Reproduce the lines below exactly, from the one containing "- [x] Find comments by regex" through the one containing "5. Muhammad Hafidz Sulistyanto - 2006536965", both included. Leave out any pictures.

*** Data Section Begins ***

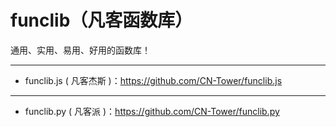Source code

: # funclib（凡客函数库）

通用、实用、易用、好用的函数库！

-------------------------------------------------------------------------------
- funclib.js ( 凡客杰斯 )：https://github.com/CN-Tower/funclib.js

-------------------------------------------------------------------------------
- funclib.py ( 凡客派 )：https://github.com/CN-Tower/funclib.py
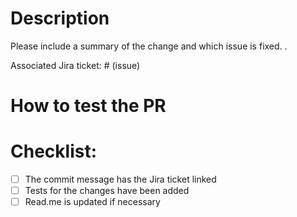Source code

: # Description

Please include a summary of the change and which issue is fixed. .

Associated Jira ticket: # (issue)

# How to test the PR


# Checklist:

- [ ] The commit message has the Jira ticket linked
- [ ] Tests for the changes have been added
- [ ] Read.me is updated if necessary
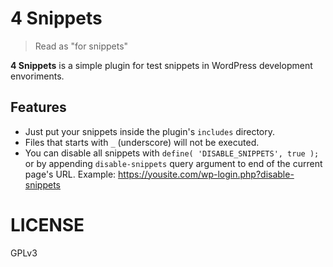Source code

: # 4 Snippets

> Read as "for snippets"

**4 Snippets** is a simple plugin for test snippets in WordPress development envoriments.

## Features

- Just put your snippets inside the plugin's <code>includes</code> directory.
- Files that starts with <code>_</code> (underscore) will not be executed.
- You can disable all snippets with `define( 'DISABLE_SNIPPETS', true );` or by appending `disable-snippets` query argument to end of the current page's URL. Example: https://yousite.com/wp-login.php?disable-snippets

# LICENSE

GPLv3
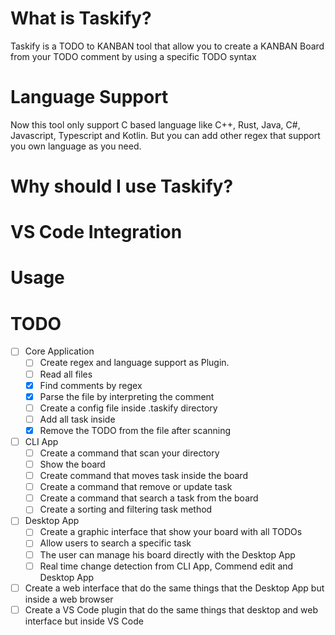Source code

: # What is Taskify?

Taskify is a TODO to KANBAN tool that allow you to create a KANBAN Board from your TODO comment by
using a specific TODO syntax

# Language Support

Now this tool only support C based language like C++, Rust, Java, C#, Javascript, Typescript and Kotlin.
But you can add other regex that support you own language as you need.

# Why should I use Taskify?

# VS Code Integration

# Usage

# TODO

- [ ] Core Application
  - [ ] Create regex and language support as Plugin.
  - [ ] Read all files
  - [x] Find comments by regex
  - [x] Parse the file by interpreting the comment
  - [ ] Create a config file inside .taskify directory
  - [ ] Add all task inside
  - [x] Remove the TODO from the file after scanning
- [ ] CLI App
  - [ ] Create a command that scan your directory
  - [ ] Show the board
  - [ ] Create command that moves task inside the board
  - [ ] Create a command that remove or update task
  - [ ] Create a command that search a task from the board
  - [ ] Create a sorting and filtering task method
- [ ] Desktop App
  - [ ] Create a graphic interface that show your board with all TODOs
  - [ ] Allow users to search a specific task
  - [ ] The user can manage his board directly with the Desktop App
  - [ ] Real time change detection from CLI App, Commend edit and Desktop App
- [ ] Create a web interface that do the same things that the Desktop App but inside a web browser
- [ ] Create a VS Code plugin that do the same things that desktop and web interface but inside VS Code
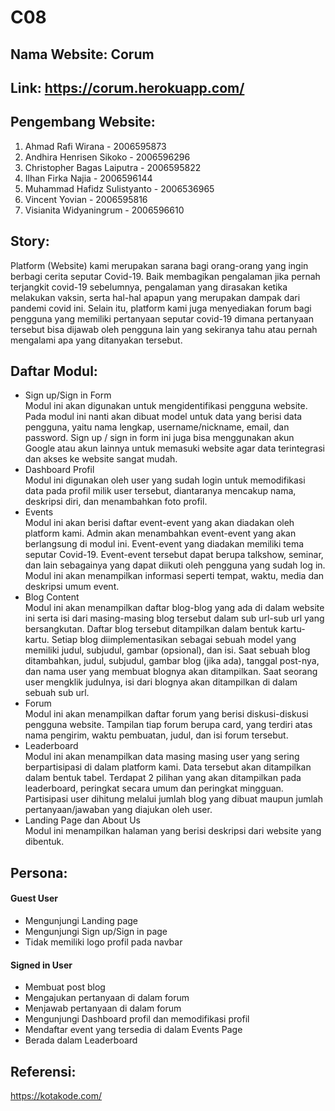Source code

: # C08
## Nama Website: Corum
## Link: https://corum.herokuapp.com/ 
## Pengembang Website:
1. Ahmad Rafi Wirana - 2006595873
2. Andhira Henrisen Sikoko - 2006596296
3. Christopher Bagas Laiputra - 2006595822
4. Ilhan Firka Najia - 2006596144
5. Muhammad Hafidz Sulistyanto - 2006536965
6. Vincent Yovian - 2006595816
7. Visianita Widyaningrum - 2006596610
## Story:
Platform (Website) kami merupakan sarana bagi orang-orang yang ingin berbagi cerita seputar Covid-19. Baik membagikan pengalaman jika pernah terjangkit covid-19 sebelumnya, pengalaman yang dirasakan ketika melakukan vaksin, serta hal-hal apapun yang merupakan dampak dari pandemi covid ini. Selain itu, platform kami juga menyediakan forum bagi pengguna yang memiliki pertanyaan seputar covid-19 dimana pertanyaan tersebut bisa dijawab oleh pengguna lain yang sekiranya tahu atau pernah mengalami apa yang ditanyakan tersebut.
## Daftar Modul:
- Sign up/Sign in Form<br>
Modul ini akan digunakan untuk mengidentifikasi pengguna website. Pada modul ini nanti akan dibuat model untuk data yang berisi data pengguna, yaitu nama lengkap, username/nickname, email, dan password. Sign up / sign in form ini juga bisa menggunakan akun Google atau akun lainnya untuk memasuki website agar data terintegrasi dan akses ke website sangat mudah.
- Dashboard Profil<br>
Modul ini digunakan oleh user yang sudah login untuk memodifikasi data pada profil milik user tersebut, diantaranya mencakup nama, deskripsi diri, dan menambahkan foto profil.
- Events<br>
Modul ini akan berisi daftar event-event yang akan diadakan oleh platform kami. Admin akan menambahkan event-event yang akan berlangsung di modul ini. Event-event yang diadakan memiliki tema seputar Covid-19. Event-event tersebut dapat berupa talkshow, seminar, dan lain sebagainya yang dapat diikuti oleh pengguna yang sudah log in. Modul ini akan menampilkan informasi seperti tempat, waktu, media dan deskripsi umum event.
- Blog Content<br>
Modul ini akan menampilkan daftar blog-blog yang ada di dalam website ini serta isi dari masing-masing blog tersebut dalam sub url-sub url yang bersangkutan. Daftar blog tersebut ditampilkan dalam bentuk kartu-kartu. Setiap blog diimplementasikan sebagai sebuah model yang memiliki judul, subjudul, gambar (opsional), dan isi. Saat sebuah blog ditambahkan, judul, subjudul, gambar blog (jika ada), tanggal post-nya, dan nama user yang membuat blognya akan ditampilkan. Saat seorang user mengklik judulnya, isi dari blognya akan ditampilkan di dalam sebuah sub url.
- Forum<br>
Modul ini akan menampilkan daftar forum yang berisi diskusi-diskusi pengguna website. Tampilan tiap forum berupa card, yang terdiri atas nama pengirim, waktu pembuatan, judul, dan isi forum tersebut.
- Leaderboard<br>
Modul ini akan menampilkan data masing masing user yang sering berpartisipasi di dalam platform kami. Data tersebut akan ditampilkan dalam bentuk tabel. Terdapat 2 pilihan yang akan ditampilkan pada leaderboard, peringkat secara umum dan peringkat mingguan. Partisipasi user dihitung melalui jumlah blog yang dibuat maupun jumlah pertanyaan/jawaban yang diajukan oleh user.
- Landing Page dan About Us<br>
Modul ini menampilkan halaman yang berisi deskripsi dari website yang dibentuk.
## Persona:
#### Guest User
- Mengunjungi Landing page
- Mengunjungi Sign up/Sign in page
- Tidak memiliki logo profil pada navbar
#### Signed in User
- Membuat post blog
- Mengajukan pertanyaan di dalam forum
- Menjawab pertanyaan di dalam forum
- Mengunjungi Dashboard profil dan memodifikasi profil
- Mendaftar event yang tersedia di dalam Events Page
- Berada dalam Leaderboard
## Referensi:
https://kotakode.com/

*** Data Section Ends ***

Exercise solution
  - [x] Find comments by regex
  - [x] Parse the file by interpreting the comment
  - [ ] Create a config file inside .taskify directory
  - [ ] Add all task inside
  - [x] Remove the TODO from the file after scanning
- [ ] CLI App
  - [ ] Create a command that scan your directory
  - [ ] Show the board
  - [ ] Create command that moves task inside the board
  - [ ] Create a command that remove or update task
  - [ ] Create a command that search a task from the board
  - [ ] Create a sorting and filtering task method
- [ ] Desktop App
  - [ ] Create a graphic interface that show your board with all TODOs
  - [ ] Allow users to search a specific task
  - [ ] The user can manage his board directly with the Desktop App
  - [ ] Real time change detection from CLI App, Commend edit and Desktop App
- [ ] Create a web interface that do the same things that the Desktop App but inside a web browser
- [ ] Create a VS Code plugin that do the same things that desktop and web interface but inside VS Code
Source code

: # C08
## Nama Website: Corum
## Link: https://corum.herokuapp.com/ 
## Pengembang Website:
1. Ahmad Rafi Wirana - 2006595873
2. Andhira Henrisen Sikoko - 2006596296
3. Christopher Bagas Laiputra - 2006595822
4. Ilhan Firka Najia - 2006596144
5. Muhammad Hafidz Sulistyanto - 2006536965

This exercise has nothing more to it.